# Thread: Variation of a RV conditional on another - help pls

1. ## Variation of a RV conditional on another - help pls

Hello. I have the following problem to solve: prove that

Var(X)=E(Var(X¬Y)) + Var(E(X¬Y))

where ¬ denotes conditional probability. Sorry, I do not know how write on this LaTex thing

2. Hello,
Originally Posted by dely84
Hello. I have the following problem to solve: prove that

Var(X)=E(Var(X¬Y)) + Var(E(X¬Y))

where ¬ denotes conditional probability. Sorry, I do not know how write on this LaTex thing
Sorry I won't write it in Latex, I hope it will be enough.

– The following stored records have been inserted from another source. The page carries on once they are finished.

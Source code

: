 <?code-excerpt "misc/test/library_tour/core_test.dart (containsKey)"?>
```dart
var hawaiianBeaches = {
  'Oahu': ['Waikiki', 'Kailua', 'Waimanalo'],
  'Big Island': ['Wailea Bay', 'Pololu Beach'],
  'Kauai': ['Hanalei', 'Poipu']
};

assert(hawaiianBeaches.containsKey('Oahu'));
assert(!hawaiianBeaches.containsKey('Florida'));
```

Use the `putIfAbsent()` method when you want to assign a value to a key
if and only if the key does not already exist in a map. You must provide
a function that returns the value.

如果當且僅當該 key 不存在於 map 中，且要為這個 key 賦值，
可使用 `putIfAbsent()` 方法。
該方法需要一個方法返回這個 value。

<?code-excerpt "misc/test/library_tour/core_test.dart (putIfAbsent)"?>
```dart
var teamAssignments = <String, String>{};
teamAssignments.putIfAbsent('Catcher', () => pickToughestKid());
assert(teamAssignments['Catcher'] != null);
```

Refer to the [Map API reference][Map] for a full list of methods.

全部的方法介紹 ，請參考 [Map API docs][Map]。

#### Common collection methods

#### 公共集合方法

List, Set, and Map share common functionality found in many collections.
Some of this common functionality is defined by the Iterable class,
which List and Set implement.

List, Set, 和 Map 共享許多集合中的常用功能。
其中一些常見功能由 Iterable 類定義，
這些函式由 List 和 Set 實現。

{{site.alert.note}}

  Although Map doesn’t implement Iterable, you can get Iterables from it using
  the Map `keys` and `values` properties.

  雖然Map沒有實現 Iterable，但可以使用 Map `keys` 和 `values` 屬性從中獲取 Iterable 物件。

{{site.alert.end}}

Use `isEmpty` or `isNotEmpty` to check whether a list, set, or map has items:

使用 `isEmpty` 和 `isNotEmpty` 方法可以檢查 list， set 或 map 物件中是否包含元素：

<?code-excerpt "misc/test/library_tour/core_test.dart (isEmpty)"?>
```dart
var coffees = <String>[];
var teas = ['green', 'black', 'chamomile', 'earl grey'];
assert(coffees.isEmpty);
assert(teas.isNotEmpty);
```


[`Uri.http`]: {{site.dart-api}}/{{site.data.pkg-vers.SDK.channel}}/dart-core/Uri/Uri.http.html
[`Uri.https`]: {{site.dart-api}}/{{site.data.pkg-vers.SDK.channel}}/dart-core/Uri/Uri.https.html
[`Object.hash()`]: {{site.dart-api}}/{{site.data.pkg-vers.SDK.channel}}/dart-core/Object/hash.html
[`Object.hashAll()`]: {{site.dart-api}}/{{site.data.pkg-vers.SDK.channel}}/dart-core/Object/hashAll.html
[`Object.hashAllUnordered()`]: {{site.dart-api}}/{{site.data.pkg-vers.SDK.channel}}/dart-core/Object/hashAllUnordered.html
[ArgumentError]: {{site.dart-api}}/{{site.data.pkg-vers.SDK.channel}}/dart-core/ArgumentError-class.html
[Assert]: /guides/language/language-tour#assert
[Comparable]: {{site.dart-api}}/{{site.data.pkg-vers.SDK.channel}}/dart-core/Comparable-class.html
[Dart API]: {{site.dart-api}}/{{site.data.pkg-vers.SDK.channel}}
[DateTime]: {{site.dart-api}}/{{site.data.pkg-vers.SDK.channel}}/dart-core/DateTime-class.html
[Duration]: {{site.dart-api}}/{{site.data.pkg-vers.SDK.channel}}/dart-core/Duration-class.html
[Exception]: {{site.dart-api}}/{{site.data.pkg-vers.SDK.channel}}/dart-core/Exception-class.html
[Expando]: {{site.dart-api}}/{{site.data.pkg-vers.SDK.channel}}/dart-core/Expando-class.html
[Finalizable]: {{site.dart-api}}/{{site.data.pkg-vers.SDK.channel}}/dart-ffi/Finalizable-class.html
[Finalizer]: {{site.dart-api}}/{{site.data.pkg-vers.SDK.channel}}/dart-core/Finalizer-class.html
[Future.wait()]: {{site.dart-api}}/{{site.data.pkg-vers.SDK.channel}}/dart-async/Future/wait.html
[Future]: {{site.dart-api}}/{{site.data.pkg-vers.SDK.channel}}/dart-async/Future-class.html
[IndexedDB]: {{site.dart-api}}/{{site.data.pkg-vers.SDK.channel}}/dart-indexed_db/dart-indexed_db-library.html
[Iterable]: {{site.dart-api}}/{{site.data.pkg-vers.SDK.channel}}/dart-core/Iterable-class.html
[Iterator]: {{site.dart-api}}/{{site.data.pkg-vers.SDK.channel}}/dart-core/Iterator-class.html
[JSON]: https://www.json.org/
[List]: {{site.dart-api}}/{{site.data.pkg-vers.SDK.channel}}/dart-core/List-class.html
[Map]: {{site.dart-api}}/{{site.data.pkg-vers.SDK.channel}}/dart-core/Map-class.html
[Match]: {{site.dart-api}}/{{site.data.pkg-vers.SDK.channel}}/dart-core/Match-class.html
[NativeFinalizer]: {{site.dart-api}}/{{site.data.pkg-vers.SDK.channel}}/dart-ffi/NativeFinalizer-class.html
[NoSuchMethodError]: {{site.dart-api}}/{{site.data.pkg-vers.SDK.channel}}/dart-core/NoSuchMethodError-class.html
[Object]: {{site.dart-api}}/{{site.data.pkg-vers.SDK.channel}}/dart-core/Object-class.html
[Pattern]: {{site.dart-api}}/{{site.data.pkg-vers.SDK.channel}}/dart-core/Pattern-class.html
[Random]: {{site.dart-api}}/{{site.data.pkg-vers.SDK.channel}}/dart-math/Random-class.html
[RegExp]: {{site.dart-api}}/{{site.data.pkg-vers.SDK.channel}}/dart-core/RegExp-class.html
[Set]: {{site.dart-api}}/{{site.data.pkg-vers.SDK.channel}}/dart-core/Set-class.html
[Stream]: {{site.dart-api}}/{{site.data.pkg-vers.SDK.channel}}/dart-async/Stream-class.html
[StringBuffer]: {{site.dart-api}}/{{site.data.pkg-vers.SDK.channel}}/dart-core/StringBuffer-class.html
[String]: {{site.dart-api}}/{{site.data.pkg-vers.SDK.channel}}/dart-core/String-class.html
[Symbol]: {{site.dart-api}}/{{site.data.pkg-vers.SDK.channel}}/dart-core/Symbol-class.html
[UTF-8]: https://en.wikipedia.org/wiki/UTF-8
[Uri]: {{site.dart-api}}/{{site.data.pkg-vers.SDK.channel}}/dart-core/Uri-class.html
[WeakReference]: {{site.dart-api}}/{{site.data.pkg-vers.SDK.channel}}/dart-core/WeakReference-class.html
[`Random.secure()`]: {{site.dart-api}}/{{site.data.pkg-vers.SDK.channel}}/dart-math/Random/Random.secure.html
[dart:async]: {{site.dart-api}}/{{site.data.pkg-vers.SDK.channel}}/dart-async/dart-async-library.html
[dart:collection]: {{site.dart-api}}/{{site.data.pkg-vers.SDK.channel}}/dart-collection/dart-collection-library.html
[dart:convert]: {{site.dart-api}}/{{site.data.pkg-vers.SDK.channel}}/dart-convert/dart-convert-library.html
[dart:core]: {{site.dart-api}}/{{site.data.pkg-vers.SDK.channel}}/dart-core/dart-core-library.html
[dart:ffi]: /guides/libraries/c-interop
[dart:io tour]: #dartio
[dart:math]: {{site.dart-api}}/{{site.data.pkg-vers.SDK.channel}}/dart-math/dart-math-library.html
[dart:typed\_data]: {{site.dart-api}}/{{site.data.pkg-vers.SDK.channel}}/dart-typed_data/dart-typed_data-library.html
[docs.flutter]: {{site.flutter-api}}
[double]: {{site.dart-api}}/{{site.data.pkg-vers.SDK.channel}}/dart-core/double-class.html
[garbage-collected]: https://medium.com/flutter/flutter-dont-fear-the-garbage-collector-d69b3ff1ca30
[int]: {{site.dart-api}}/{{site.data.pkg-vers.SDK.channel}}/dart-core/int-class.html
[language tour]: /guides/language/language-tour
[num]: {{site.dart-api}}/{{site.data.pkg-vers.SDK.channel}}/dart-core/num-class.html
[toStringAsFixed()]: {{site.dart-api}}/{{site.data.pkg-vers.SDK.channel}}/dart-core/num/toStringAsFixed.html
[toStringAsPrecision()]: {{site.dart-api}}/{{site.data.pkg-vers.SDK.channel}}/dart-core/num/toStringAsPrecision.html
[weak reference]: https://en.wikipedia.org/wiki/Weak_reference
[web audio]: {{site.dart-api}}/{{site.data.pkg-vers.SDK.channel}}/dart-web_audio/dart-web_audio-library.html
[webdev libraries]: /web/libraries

The mean of a variable is not a variable anymore. It is a constant.
And so is the variance of a variable.

Now there are 2 properties of the mean and the variance. If a is a constant, then :
E{a}=a and Var{a}=0.

Hence E{Var(X|Y)}+Var{E(X|Y)}=Var(X|Y)+0=Var(X|Y)

So... is there some missing information or a mistake somewhere ? :s

3. Originally Posted by Moo
Hello,

Sorry I won't write it in Latex, I hope it will be enough.

The mean of a variable is not a variable anymore. It is a constant.
True, but the conditional mean given a random variable is a random variable (there probably are another few chapters before you get to that cool notion ).

To prove the equality, one should make the definitions of the right-hand side explicit: since ${\rm Var}(Z)=E[Z^2]-E[Z]^2$,

$E[{\rm Var}(X|Y)]+{\rm Var}(E[X|Y])=E[E[X^2|Y]-E[X|Y]^2]+E[E[X|Y]^2]-E[E[X|Y]]^2.$

Now, you should notice that two terms simplify, and if you remember that $E[E[Z|Y]]=E[Z]$ for any integrable $Z$, you'll notice that you're done.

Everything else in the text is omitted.